- සතර වරම්
- Genre: Drama
- Written by: K.B. Herath
- Directed by: Thisula Deepa Thabavita
- Starring: Chameera Liyanage Udayanthi Kulathunga
- Country of origin: Sri Lanka
- Original language: Sinhala
- No. of episodes: 55

Production
- Producer: Newton Vidanapathirana
- Editor: Shan Ranga
- Running time: 30 minutes

Original release
- Network: Sri Lanka Rupavahini Corporation
- Release: January 2026 – present

= Sathara Waram =

Sathara Waram is a Sri Lankan television drama series directed by Thisula Deepa Thabavita and written by veteran playwright K.B. Herath.

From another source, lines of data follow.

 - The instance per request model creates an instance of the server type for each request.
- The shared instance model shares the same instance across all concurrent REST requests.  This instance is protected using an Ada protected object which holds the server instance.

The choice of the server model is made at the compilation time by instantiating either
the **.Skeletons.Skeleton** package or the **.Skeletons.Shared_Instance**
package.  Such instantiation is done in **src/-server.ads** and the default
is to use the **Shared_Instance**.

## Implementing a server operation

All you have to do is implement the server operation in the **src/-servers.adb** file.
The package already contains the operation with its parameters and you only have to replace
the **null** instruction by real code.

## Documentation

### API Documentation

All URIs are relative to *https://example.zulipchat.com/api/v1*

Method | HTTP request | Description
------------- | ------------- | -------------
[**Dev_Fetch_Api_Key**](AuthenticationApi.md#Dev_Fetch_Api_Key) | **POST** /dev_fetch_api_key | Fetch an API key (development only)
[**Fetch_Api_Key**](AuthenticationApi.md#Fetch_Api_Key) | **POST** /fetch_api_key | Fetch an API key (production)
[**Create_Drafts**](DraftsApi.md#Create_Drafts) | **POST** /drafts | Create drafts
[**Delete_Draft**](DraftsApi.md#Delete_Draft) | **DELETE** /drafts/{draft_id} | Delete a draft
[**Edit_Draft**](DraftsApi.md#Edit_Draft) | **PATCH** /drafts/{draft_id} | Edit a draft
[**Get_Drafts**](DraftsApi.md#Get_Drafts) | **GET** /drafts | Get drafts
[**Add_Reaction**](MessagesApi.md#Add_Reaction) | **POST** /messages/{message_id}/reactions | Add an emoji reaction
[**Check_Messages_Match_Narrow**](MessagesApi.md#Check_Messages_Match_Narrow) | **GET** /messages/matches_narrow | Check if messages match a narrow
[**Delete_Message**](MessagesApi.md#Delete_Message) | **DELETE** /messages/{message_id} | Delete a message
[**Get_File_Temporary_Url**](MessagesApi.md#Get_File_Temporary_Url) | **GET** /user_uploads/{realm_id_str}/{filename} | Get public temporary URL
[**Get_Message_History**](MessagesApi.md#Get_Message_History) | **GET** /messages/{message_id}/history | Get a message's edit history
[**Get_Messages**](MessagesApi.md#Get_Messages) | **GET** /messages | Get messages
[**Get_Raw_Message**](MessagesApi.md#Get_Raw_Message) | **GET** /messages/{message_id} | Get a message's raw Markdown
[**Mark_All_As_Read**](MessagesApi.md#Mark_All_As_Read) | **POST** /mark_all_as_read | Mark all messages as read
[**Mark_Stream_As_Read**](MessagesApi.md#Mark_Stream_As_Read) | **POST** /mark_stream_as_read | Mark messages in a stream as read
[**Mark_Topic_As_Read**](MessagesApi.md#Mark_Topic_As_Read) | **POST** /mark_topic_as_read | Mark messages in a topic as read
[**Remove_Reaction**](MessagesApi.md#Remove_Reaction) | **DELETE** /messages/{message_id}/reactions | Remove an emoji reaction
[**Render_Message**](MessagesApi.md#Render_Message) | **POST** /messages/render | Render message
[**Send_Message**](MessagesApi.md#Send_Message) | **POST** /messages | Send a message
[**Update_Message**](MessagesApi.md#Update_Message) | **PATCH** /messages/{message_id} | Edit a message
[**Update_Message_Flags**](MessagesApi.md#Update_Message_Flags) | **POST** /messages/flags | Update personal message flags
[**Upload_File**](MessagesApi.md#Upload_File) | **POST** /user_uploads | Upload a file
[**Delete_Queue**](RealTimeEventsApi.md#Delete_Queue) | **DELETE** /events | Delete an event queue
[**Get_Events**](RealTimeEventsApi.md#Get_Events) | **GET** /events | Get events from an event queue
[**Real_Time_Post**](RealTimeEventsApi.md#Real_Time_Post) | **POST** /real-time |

The series premiered in early 2026 and currently airs on Rupavahini on weekdays at 7:30 PM (SLST).

== Cast ==

- Chameera Liyanage
- Udayanthi Kulathunga
- Rajitha Hiran
- Nishantha Priyadarshana
- Richard Manamudali
- Saman Almeida
- Sanjula Divarathna
- Chathura Perera
- Rohan Wijethunga
- Rukshana Disanayaka
- Kumari Senarathna
- Sheruni Horanage
- Udeni Nadeeka
- Pavithra Wickramasinghe
- Nilangani Perera

== Production ==
The teledrama is produced by Newton Vidanapathirana. The visual editing is handled by Shan Ranga, while the script is authored by K.B. Herath, known for his contribution to high-quality Sri Lankan television literature.

== Broadcast ==
The series is broadcast on the national television network, Rupavahini, on weekday evenings. As of March 3, 2026, the show has completed 55 episodes.